Four of the six sides that enjoyed a bye during Round 11 bounced back with wins in Round 12. GWS and Brisbane were the only sides to suffer defeat after freshening up for an extra week with the Giants putting up a good fist of it before a narrow defeat to Richmond. The Lions were less convincing and after competing with Hawthorn in the first half, were eventually blown away by 65 points at the MCG on Sunday. On the other hand, West Coast, Adelaide, North Melbourne and the Western Bulldogs, it could be argued, benefited from the week off as they all picked up four points. There has been plenty of talk about whether it helps or hinders but the initial evidence would suggest the latter. We'll wait and see how the likes of Collingwood, Essendon, Fremantle, Geelong, Melbourne and Sydney fare this week after the added rest.

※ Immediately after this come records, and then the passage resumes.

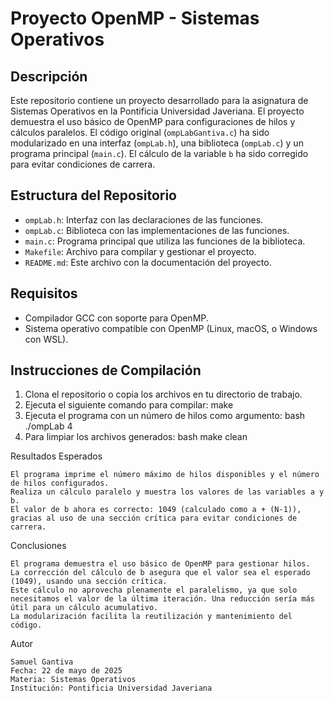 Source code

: # Proyecto OpenMP - Sistemas Operativos

## Descripción
Este repositorio contiene un proyecto desarrollado para la asignatura de Sistemas Operativos en la Pontificia Universidad Javeriana. El proyecto demuestra el uso básico de OpenMP para configuraciones de hilos y cálculos paralelos. El código original (`ompLabGantiva.c`) ha sido modularizado en una interfaz (`ompLab.h`), una biblioteca (`ompLab.c`) y un programa principal (`main.c`). El cálculo de la variable `b` ha sido corregido para evitar condiciones de carrera.

## Estructura del Repositorio
- `ompLab.h`: Interfaz con las declaraciones de las funciones.
- `ompLab.c`: Biblioteca con las implementaciones de las funciones.
- `main.c`: Programa principal que utiliza las funciones de la biblioteca.
- `Makefile`: Archivo para compilar y gestionar el proyecto.
- `README.md`: Este archivo con la documentación del proyecto.

## Requisitos
- Compilador GCC con soporte para OpenMP.
- Sistema operativo compatible con OpenMP (Linux, macOS, o Windows con WSL).

## Instrucciones de Compilación
1. Clona el repositorio o copia los archivos en tu directorio de trabajo.
2. Ejecuta el siguiente comando para compilar:
   make
3. Ejecuta el programa con un número de hilos como argumento:
    bash
    ./ompLab 4
4. Para limpiar los archivos generados:
    bash
    make clean

Resultados Esperados

    El programa imprime el número máximo de hilos disponibles y el número de hilos configurados.
    Realiza un cálculo paralelo y muestra los valores de las variables a y b.
    El valor de b ahora es correcto: 1049 (calculado como a + (N-1)), gracias al uso de una sección crítica para evitar condiciones de carrera.

Conclusiones

    El programa demuestra el uso básico de OpenMP para gestionar hilos.
    La corrección del cálculo de b asegura que el valor sea el esperado (1049), usando una sección crítica.
    Este cálculo no aprovecha plenamente el paralelismo, ya que solo necesitamos el valor de la última iteración. Una reducción sería más útil para un cálculo acumulativo.
    La modularización facilita la reutilización y mantenimiento del código.

Autor

    Samuel Gantiva
    Fecha: 22 de mayo de 2025
    Materia: Sistemas Operativos
    Institución: Pontificia Universidad Javeriana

'''3. Nic Naitanui's best point in history?'''

There are many in the football world mesmerised by Naitanui's freakish capabilities and he showed why on Friday night against the Blues with what could go down as the best point in the history of the game. The Eagles ruckman showcased all his breath-taking athletic traits in one freakish play as he gathered his own ball in the ruck while hurtling towards goal from the centre square. The 22-year-old swooped on the bouncing ball then breezed past two flailing opponents; first with a handball to himself to evade Brock McLean before a deft tap over the top of an outstretched Heath Scotland. Clear of the congestions, Naitanui set sail from 50m but pulled his shot to the left with the entirety of Patersons Stadium ready to lift the roof off. Exciting as it was, a point is little consolation for a play that surely would have warranted goal of the year.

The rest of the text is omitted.